Moreover, investment in infrastructure should also be prioritised, focusing on continuing the upgrading of the road network and giving attention to the digital infrastructure.   

It is also government’s responsibility to safeguard two most important sectors in the economy – the financial sector and gaming by restoring credibility and a good reputation after being greylisted by the FATF. This will surely necessitate measures towards increasing the autonomity and independence of institutions and a system of scrutiny.

A point that has already been mentioned above is the strengthening of industry, bolstering of private investment and employment in the private sector. Support to sectors mostly hit by the pandemic and still experience hardship should be sustained to help them bounce back and recover. Taxation measures should also be designed to help stimulate enterprises in re-investing their profits and increase their capital investment.

People are now recognising the importance of protecting the environment and how it is increasingly under threat. With this in mind, taxes, charges, grants, and subsidies are to be utilised to steer away from polluting sectors towards other sectors that equally contribute towards economic growth but surely gives us a better quality of life. Given Malta’s island status, government should tap the high growth potential of the blue economy in terms of jobs and investment. Government should take supportive measures towards marine-based and marine-related economic activities. These have a considerable impact on Malta’s economy and the labour market, particularly since these are interlinked with other sectors of our economy. Measures that encourage research and innovation in this area and support the education sector to address the skills gap present in the maritime sector are vital to achieving future trajectories for sustainable blue growth. Other new opportunities for growth may be tapped through Government support towards the circular economy.

A country that seeks to experience rapid economic growth must give high preference to ensuring that a high percentage of its population is entitled to quality education.
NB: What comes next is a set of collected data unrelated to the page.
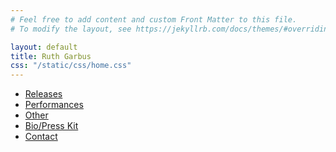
 ```yaml
---
# Feel free to add content and custom Front Matter to this file.
# To modify the layout, see https://jekyllrb.com/docs/themes/#overriding-theme-defaults

layout: default
title: Ruth Garbus
css: "/static/css/home.css"
---
```


 <canvas id="pastelCanvas"></canvas>
<script>
    const isMobile = /Android|webOS|iPhone|iPad|iPod|BlackBerry|IEMobile|Opera Mini/i.test(navigator.userAgent);
    const canvas = document.getElementById('pastelCanvas');
    const ctx = canvas.getContext('2d');
    canvas.width = window.innerWidth;
    canvas.height = window.innerHeight;
    // More vibrant, design-forward color palette
    const colors = [
        'rgba(255, 60, 172, 0.15)',  // Hot pink
        'rgba(64, 223, 255, 0.15)',  // Cyan
        'rgba(255, 220, 0, 0.15)',   // Yellow
        'rgba(141, 0, 255, 0.15)',   // Electric purple
        'rgba(0, 255, 149, 0.15)'    // Mint
    ];
    // Performance optimization settings
    const MAX_DROPS = isMobile ? 100 : 300;  // Limit total particles
    const SPAWN_RATE = isMobile ? 1 : 3;   // Drops per frame
    const CLEANUP_THRESHOLD = isMobile ? 80 : 250; // When to start removing old particles
    let lastX = window.innerWidth / 2;
    let lastY = window.innerHeight / 2;
    const drops = [];
    window.addEventListener('mousemove', (e) => {
        handlePointerMovement(e.clientX, e.clientY);
    });
    // Add touch support for mobile devices
    window.addEventListener('touchstart', (e) => {
        e.preventDefault(); // Prevent scrolling when touching the canvas
        if (e.touches.length > 0) {
            const touch = e.touches[0];
            lastX = touch.clientX;
            lastY = touch.clientY;
            lastMoveTime = Date.now();
        }
    });
    window.addEventListener('touchmove', (e) => {
        e.preventDefault(); // Prevent scrolling when touching the canvas
        if (e.touches.length > 0) {
            const touch = e.touches[0];
            handlePointerMovement(touch.clientX, touch.clientY);
        }
    });
    window.addEventListener('touchend', (e) => {
        // Create a small burst of particles when touch ends
        if (drops.length < MAX_DROPS) {
            for (let i = 0; i < 8; i++) {
                const angle = Math.random() * Math.PI * 2;
                const speed = 2 + Math.random() * 3;
                const vx = Math.cos(angle) * speed;
                const vy = Math.sin(angle) * speed;
                drops.push(new VectorDrop(lastX, lastY, vx, vy));
            }
        }
    });
    // Unified function to handle both mouse and touch movement
    function handlePointerMovement(x, y) {
        const dx = x - lastX;
        const dy = y - lastY;
        const distance = Math.sqrt(dx * dx + dy * dy);
        const angle = Math.atan2(dy, dx);
        // Create drops along the pointer movement
        const spacing = 5;
        const steps = Math.min(SPAWN_RATE, Math.floor(distance / spacing));
        for (let i = 0; i < steps; i++) {
            const t = i / steps;
            const posX = lastX + dx * t;
            const posY = lastY + dy * t;
            // Base velocity on pointer movement
            const speed = Math.min(15, distance) * 0.2;
            const spreadAngle = angle + (Math.random() - 0.5) * Math.PI * 0.5;
            const vx = Math.cos(spreadAngle) * speed;
            const vy = Math.sin(spreadAngle) * speed;
            // Only add new drops if under the limit
            if (drops.length < MAX_DROPS) {
                drops.push(new VectorDrop(posX, posY, vx, vy));
            }
        }
        lastX = x;
        lastY = y;
        lastMoveTime = Date.now();
    }
    // Add gentle autonomous movement when mouse isn't moving
    let lastMoveTime = Date.now();
    let autoX = window.innerWidth / 2;
    let autoY = window.innerHeight / 2;
    function updateAutonomousPosition() {
        const now = Date.now();
        const timeSinceMove = now - lastMoveTime;
        if (timeSinceMove > 100) { // Start autonomous movement after 100ms of no mouse movement
            const time = now * 0.001;
            autoX = window.innerWidth * (0.3 + 0.4 * Math.sin(time * 0.3));
            autoY = window.innerHeight * (0.3 + 0.4 * Math.cos(time * 0.4));
            const dx = autoX - lastX;
            const dy = autoY - lastY;
            const distance = Math.sqrt(dx * dx + dy * dy);
            const angle = Math.atan2(dy, dx);
            // Create drops along the autonomous movement
            if (drops.length < MAX_DROPS) {
                const speed = Math.min(5, distance) * 0.1;
                const spreadAngle = angle + (Math.random() - 0.5) * Math.PI * 0.5;
                const vx = Math.cos(spreadAngle) * speed;
                const vy = Math.sin(spreadAngle) * speed;                
                drops.push(new VectorDrop(lastX, lastY, vx, vy));
            }
            lastX += dx * 0.05;
            lastY += dy * 0.05;
        }
    }
    function animate() {
        ctx.fillStyle = 'rgba(242,246,245, 0.03)';
        ctx.fillRect(0, 0, canvas.width, canvas.height);
        // Update autonomous movement
        updateAutonomousPosition();
        // Performance optimization: Remove oldest drops when over threshold
        if (drops.length > CLEANUP_THRESHOLD) {
            drops.splice(0, drops.length - CLEANUP_THRESHOLD);
        }
        // Update and draw drops
        for (let i = drops.length - 1; i >= 0; i--) {
            const drop = drops[i];
            if (!drop.update()) {
                drops.splice(i, 1);
                continue;
            }
            drop.draw();
        }
        requestAnimationFrame(animate);
    }
    // Update last move time on mouse movement
    canvas.addEventListener('mousemove', () => {
        lastMoveTime = Date.now();
    });
    // Make sure canvas resizes properly on window resize
    window.addEventListener('resize', () => {
        canvas.width = window.innerWidth;
        canvas.height = window.innerHeight;
    });
    animate();
    class VectorDrop {
        constructor(x, y, vx, vy) {
            this.x = x;
            this.y = y;
            this.vx = vx;
            this.vy = vy;
            this.color = colors[Math.floor(Math.random() * colors.length)];
            this.baseSize = 15 + Math.random() * 25;
            this.age = 0;
            this.maxAge = 300 + Math.random() * 200;
            this.rotation = Math.random() * Math.PI * 2;
            this.rotationSpeed = (Math.random() - 0.5) * 0.02;
            this.shapeType = Math.random(); // Determines shape variation
            this.friction = 0.985;
        }
        draw() {
            ctx.save();
            ctx.translate(this.x, this.y);
            ctx.rotate(this.rotation);
            const size = this.baseSize * (1 - Math.pow(this.age / this.maxAge, 2));
            const alpha = Math.max(0, 1 - (this.age / this.maxAge));
            const color = this.color.replace(/[\d.]+\)$/, `${alpha * 0.15})`);
            // Create multiple layers for depth
            for (let i = 0; i < 3; i++) {
                const layerSize = size * (1 - i * 0.2);
                ctx.beginPath();
                if (this.shapeType < 0.33) {
                    // Geometric circle with slight distortion
                    const segments = 12;
                    for (let j = 0; j <= segments; j++) {
                        const angle = (j / segments) * Math.PI * 2;
                        const radius = layerSize * (1 + Math.sin(angle * 3 + this.age * 0.02) * 0.1);
                        const x = Math.cos(angle) * radius;
                        const y = Math.sin(angle) * radius;
                        j === 0 ? ctx.moveTo(x, y) : ctx.lineTo(x, y);
                    }
                } else if (this.shapeType < 0.66) {
                    // Sharp diamond shape
                    ctx.moveTo(0, -layerSize);
                    ctx.lineTo(layerSize * 0.7, 0);
                    ctx.lineTo(0, layerSize);
                    ctx.lineTo(-layerSize * 0.7, 0);
                } else {
                    // Rounded square
                    const cornerRadius = layerSize * 0.2;
                    this.roundedRect(ctx, -layerSize/2, -layerSize/2, layerSize, layerSize, cornerRadius);
                }
                ctx.closePath();
                // Create gradient with sharp edges
                const gradient = ctx.createRadialGradient(0, 0, 0, 0, 0, layerSize);
                gradient.addColorStop(0, color);
                gradient.addColorStop(0.7, color);
                gradient.addColorStop(1, 'rgba(255, 255, 255, 0)');
                ctx.fillStyle = gradient;
                ctx.fill();
            }
            ctx.restore();
        }
        roundedRect(ctx, x, y, width, height, radius) {
            ctx.moveTo(x + radius, y);
            ctx.lineTo(x + width - radius, y);
            ctx.quadraticCurveTo(x + width, y, x + width, y + radius);
            ctx.lineTo(x + width, y + height - radius);
            ctx.quadraticCurveTo(x + width, y + height, x + width - radius, y + height);
            ctx.lineTo(x + radius, y + height);
            ctx.quadraticCurveTo(x, y + height, x, y + height - radius);
            ctx.lineTo(x, y + radius);
            ctx.quadraticCurveTo(x, y, x + radius, y);
        }
        update() {
            this.age++;
            this.x += this.vx;
            this.y += this.vy;
            this.vx *= this.friction;
            this.vy *= this.friction;
            this.rotation += this.rotationSpeed;
            return this.age < this.maxAge;
        }
    }
</script>
<nav>
    <ul>
        <li class="collection-item-3 w-dyn-item">
            <a href="/releases" class="tag-link w-inline-block">
                <div class="tag-big">
                    <div style="background-color: #7168d5" class="tag-color-big"></div>
                    <div class="button-text">Releases</div>
                </div>
            </a>
        </li>
        <li class="collection-item-3 w-dyn-item">
            <a href="/performances" class="tag-link w-inline-block">
                <div class="tag-big">
                    <div style="background-color: #ffa9e2" class="tag-color-big"></div>
                    <div class="button-text">Performances</div>
                </div>
            </a>
        </li>
                <li class="collection-item-3 w-dyn-item">
            <a href="/works" class="tag-link w-inline-block">
                <div class="tag-big">
                    <div style="background-color: #f9f66b" class="tag-color-big"></div>
                    <div class="button-text">Other</div>
                </div>
            </a>
        </li>
        <li class="collection-item-3 w-dyn-item">
            <a href="/about" class="tag-link w-inline-block">
                <div class="tag-big">
                    <div style="background-color: #009f82" class="tag-color-big"></div>
                    <div class="button-text">Bio/Press Kit</div>
                </div>
            </a>
        </li>
        <li class="collection-item-3 w-dyn-item">
            <a href="/inquiry" class="tag-link w-inline-block">
                <div class="tag-big">
                    <div style="background-color: #e8963f" class="tag-color-big"></div>
                    <div class="button-text">Contact</div>
                </div>
            </a>
        </li>
    </ul>
</nav> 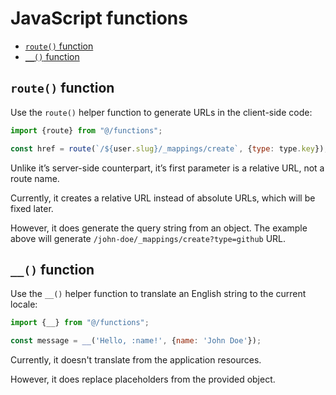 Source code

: # JavaScript functions

* [`route()` function](#route-function)
* [`__()` function](#-function)

## `route()` function

Use the `route()` helper function to generate URLs in the client-side code:

```jsx
import {route} from "@/functions";

const href = route(`/${user.slug}/_mappings/create`, {type: type.key});
```

Unlike it’s server-side counterpart, it’s first parameter is a relative URL, not a route name.

Currently, it creates a relative URL instead of absolute URLs, which will be fixed later.

However, it does generate the query string from an object. The example above will generate `/john-doe/_mappings/create?type=github` URL.

## `__()` function

Use the `__()` helper function to translate an English string to the current locale:

```jsx
import {__} from "@/functions";

const message = __('Hello, :name!', {name: 'John Doe'});
```

Currently, it doesn't translate from the application resources. 

However, it does replace placeholders from the provided object.
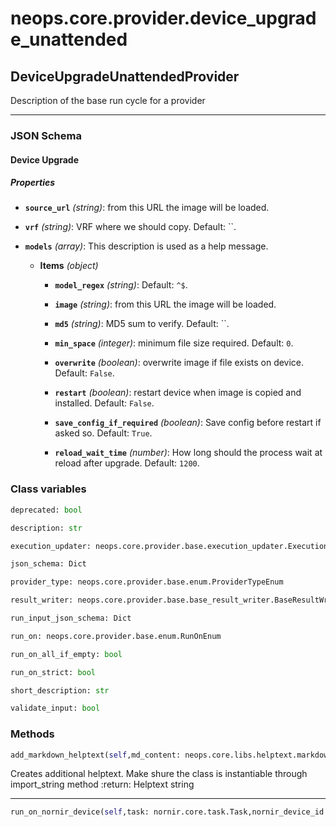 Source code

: # neops.core.provider.device_upgrade_unattended
## DeviceUpgradeUnattendedProvider
Description of the base run cycle for a provider

----------
### JSON Schema
#### Device Upgrade


##### Properties


- **`source_url`** *(string)*: from this URL the image will be loaded.

- **`vrf`** *(string)*: VRF where we should copy. Default: ``.

- **`models`** *(array)*: This description is used as a help message.

  - **Items** *(object)*

    - **`model_regex`** *(string)*: Default: `^$`.

    - **`image`** *(string)*: from this URL the image will be loaded.

    - **`md5`** *(string)*: MD5 sum to verify. Default: ``.

    - **`min_space`** *(integer)*: minimum file size required. Default: `0`.

    - **`overwrite`** *(boolean)*: overwrite image if file exists on device. Default: `False`.

    - **`restart`** *(boolean)*: restart device when image is copied and installed. Default: `False`.

    - **`save_config_if_required`** *(boolean)*: Save config before restart if asked so. Default: `True`.

    - **`reload_wait_time`** *(number)*: How long should the process wait at reload after upgrade. Default: `1200`.

### Class variables
```python
deprecated: bool
```
```python
description: str
```
```python
execution_updater: neops.core.provider.base.execution_updater.ExecutionUpdater
```
```python
json_schema: Dict
```
```python
provider_type: neops.core.provider.base.enum.ProviderTypeEnum
```
```python
result_writer: neops.core.provider.base.base_result_writer.BaseResultWriter
```
```python
run_input_json_schema: Dict
```
```python
run_on: neops.core.provider.base.enum.RunOnEnum
```
```python
run_on_all_if_empty: bool
```
```python
run_on_strict: bool
```
```python
short_description: str
```
```python
validate_input: bool
```
### Methods
```python
add_markdown_helptext(self,md_content: neops.core.libs.helptext.markdown_content.MarkDownContent) -> 
```
Creates additional helptext. Make shure the class is instantiable through import_string method
:return: Helptext string

----------
```python
run_on_nornir_device(self,task: nornir.core.task.Task,nornir_device_id: int,**kwargs) -> Any
``` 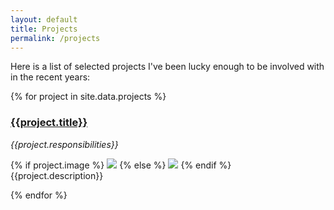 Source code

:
 ```yaml
---
layout: default
title: Projects
permalink: /projects
---
```


Here is a list of selected projects I've been lucky enough to be involved with in the recent years:

{% for project in site.data.projects %}

<div class="project-container">

### [{{project.title}}]({{project.url}})
_{{project.responsibilities}}_
<div class="li-img">
{% if project.image %}
<img src="{{ project.image }}" class="project-thumb">
{% else %}
<img src="http://placehold.it/160x160" class="project-thumb">
{% endif %} 
</div>
<div class="li-text">
{{project.description}}
</div>
</div>

{% endfor %}

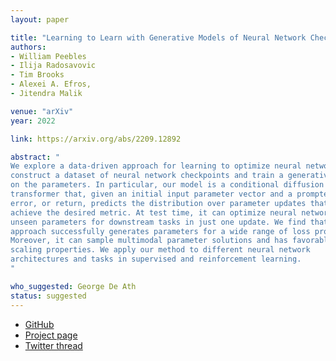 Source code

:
 ```yaml
---
layout: paper

title: "Learning to Learn with Generative Models of Neural Network Checkpoints"
authors:
- William Peebles
- Ilija Radosavovic
- Tim Brooks
- Alexei A. Efros,
- Jitendra Malik

venue: "arXiv"
year: 2022

link: https://arxiv.org/abs/2209.12892

abstract: "
We explore a data-driven approach for learning to optimize neural networks. We
construct a dataset of neural network checkpoints and train a generative model
on the parameters. In particular, our model is a conditional diffusion
transformer that, given an initial input parameter vector and a prompted loss,
error, or return, predicts the distribution over parameter updates that
achieve the desired metric. At test time, it can optimize neural networks with
unseen parameters for downstream tasks in just one update. We find that our
approach successfully generates parameters for a wide range of loss prompts.
Moreover, it can sample multimodal parameter solutions and has favorable
scaling properties. We apply our method to different neural network
architectures and tasks in supervised and reinforcement learning.
"

who_suggested: George De Ath
status: suggested
---
```

- [GitHub](https://www.github.com/wpeebles/G.pt)
- [Project page](https://www.wpeebles.com/Gpt)
- [Twitter thread](https://twitter.com/billpeeb/status/1574850991001772032)
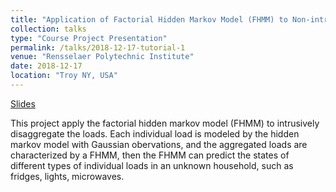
 ```yaml
---
title: "Application of Factorial Hidden Markov Model (FHMM) to Non-intrusive Load Monitoring"
collection: talks
type: "Course Project Presentation"
permalink: /talks/2018-12-17-tutorial-1
venue: "Rensselaer Polytechnic Institute"
date: 2018-12-17
location: "Troy NY, USA"
---
```


[Slides](http://Wendy0601.github.io/FHMM)

This project apply the factorial hidden markov model (FHMM) to intrusively disaggregate the loads. Each individual load is modeled by the hidden markov model with Gaussian obervations, and the aggregated loads are characterized by a FHMM, then the FHMM can predict the states of different types of individual loads in an unknown household, such as fridges, lights, microwaves.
 Against this, above all else, government should prioritise education, especially at the higher level as this contributes directly to economic growth by making individual workers more productive and leading to the creation of knowledge, ideas, and technological innovation.

Designing government budget and discerning how to source and then use public funds is not an easy task. While ensuring that the country’s finances remain in check, it is crucial to work towards attaining economic, environmental, and social sustainability that considers not only the immediate desires but also the welfare of future generations.

Dr Mario Thomas Vassallo, Head, Department of Public Policy, UoM

“My advice ahead of the budget is to ensure that nobody loses sight of our current economic scenario. We are still in the midst of a pandemic and not over it yet. Therefore we must avoid the temptation to fall for a populist budget and be over-zealous. Instead, we must keep in mind all victims of the pandemic and those feeling the repercussions, both at an individual and corporate level.”

Regarding new niches for Malta to explore, it’s important to continue along with the narrative of digitalisation and technology. It is good to see that public services are shifting to such models. However, more focus must be given to public policy, particularly within the remit of FDI. Priorities? I would say fiscal morality must be addressed at every level of society and the subject of urban planning. Contractors, politicians, even those within the same party must well and truly be singing from the same hymn sheet. Sustainability is key”.